Mont des Welches was built by Gianotti of Nice at a cost of 49 million Francs, and became operational in 1935. The ouvrage did see some nasty action quite briefly during the battle for France in June 1940, when German forces moving along the rear of the Maginot Line engaged the position without success. Along with many of the other Maginot installations some renovation work was carried out on the ouvrage in the 1950s in order to present a serious obstacle to the potential threat of a Soviet Red Army advance through southern Germany however at that time fighting a conventional land war became increasingly unlikely as the nuclear arms race escalated, and due to the prohibitive cost of maintaining and operating the Maginot Line most of the retained ouvrages, including Mont Des Welches, were abandoned in the 1970s.
The garrison of the ouvrage in June 1940 was 17 officers and 490 other ranks of the 167th. Fortress Infantry Regiment and the 151st. Position Artillery Regiment, commanded by Chef de Bataillon (Battalion Chief) Tari. These units were under the command of the 42nd. Fortress Corps of the 3rd. Army, Army Group 2. Casernement de Férange provided peacetime above-ground barracks and support services to this and other ouvrages and associated positions in the area.

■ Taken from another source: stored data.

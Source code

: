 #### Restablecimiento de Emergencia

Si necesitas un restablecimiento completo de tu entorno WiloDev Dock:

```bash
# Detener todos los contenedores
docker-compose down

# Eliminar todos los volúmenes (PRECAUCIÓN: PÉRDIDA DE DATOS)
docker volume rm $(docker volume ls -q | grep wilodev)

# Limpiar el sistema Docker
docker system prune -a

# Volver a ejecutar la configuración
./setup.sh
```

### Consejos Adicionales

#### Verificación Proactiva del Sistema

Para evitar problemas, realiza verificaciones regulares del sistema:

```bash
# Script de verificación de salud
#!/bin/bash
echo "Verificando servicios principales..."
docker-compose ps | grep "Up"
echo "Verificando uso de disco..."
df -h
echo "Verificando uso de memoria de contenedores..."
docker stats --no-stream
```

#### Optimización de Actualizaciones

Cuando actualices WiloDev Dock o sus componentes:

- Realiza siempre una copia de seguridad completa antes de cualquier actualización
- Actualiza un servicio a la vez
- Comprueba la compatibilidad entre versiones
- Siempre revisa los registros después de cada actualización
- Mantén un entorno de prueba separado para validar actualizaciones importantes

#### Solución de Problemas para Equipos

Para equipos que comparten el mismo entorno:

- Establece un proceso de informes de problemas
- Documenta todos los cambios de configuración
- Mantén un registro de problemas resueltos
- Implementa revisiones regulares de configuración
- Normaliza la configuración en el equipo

The ouvrage during World War II...
The German army did not attack this section of the Maginot Line frontally, preferring instead to outflank the sector via the west end of the Line. Mont des Welches provided covering fire to the other ouvrages in the sector throughout this time. On the 15th. June, 1940, the German 1st Army broke through at the Saar and fanned out to the east and west behind the line. The German 95th. Infantry Division under General von Amim attacked the rear of Mont des Welches on 21st. June. Blocks 2 and 3 were engaged by formidable 88mm artillery guns - LEFT - but the attack was disrupted by return fire from the two entry blocks, blocks 4 and 5, and supporting fire from nearby gros ouvrage Hackenberg, which effectively silenced the German 88mm battery. The ouvrage fought on until the armistice was declared on the 25th. June, 1940, and the garrison finally left on the 4th. July, at which point the ouvrage served the Germans as a Reichspost mail depot.
In 1944 during the Lorraine Campaign the allied armies attacked sections of the Line which had been 'turned around' by the Germans however in this sector only Hackenberg was occupied as a fighting fort and therefore Mont des Welches was not attacked.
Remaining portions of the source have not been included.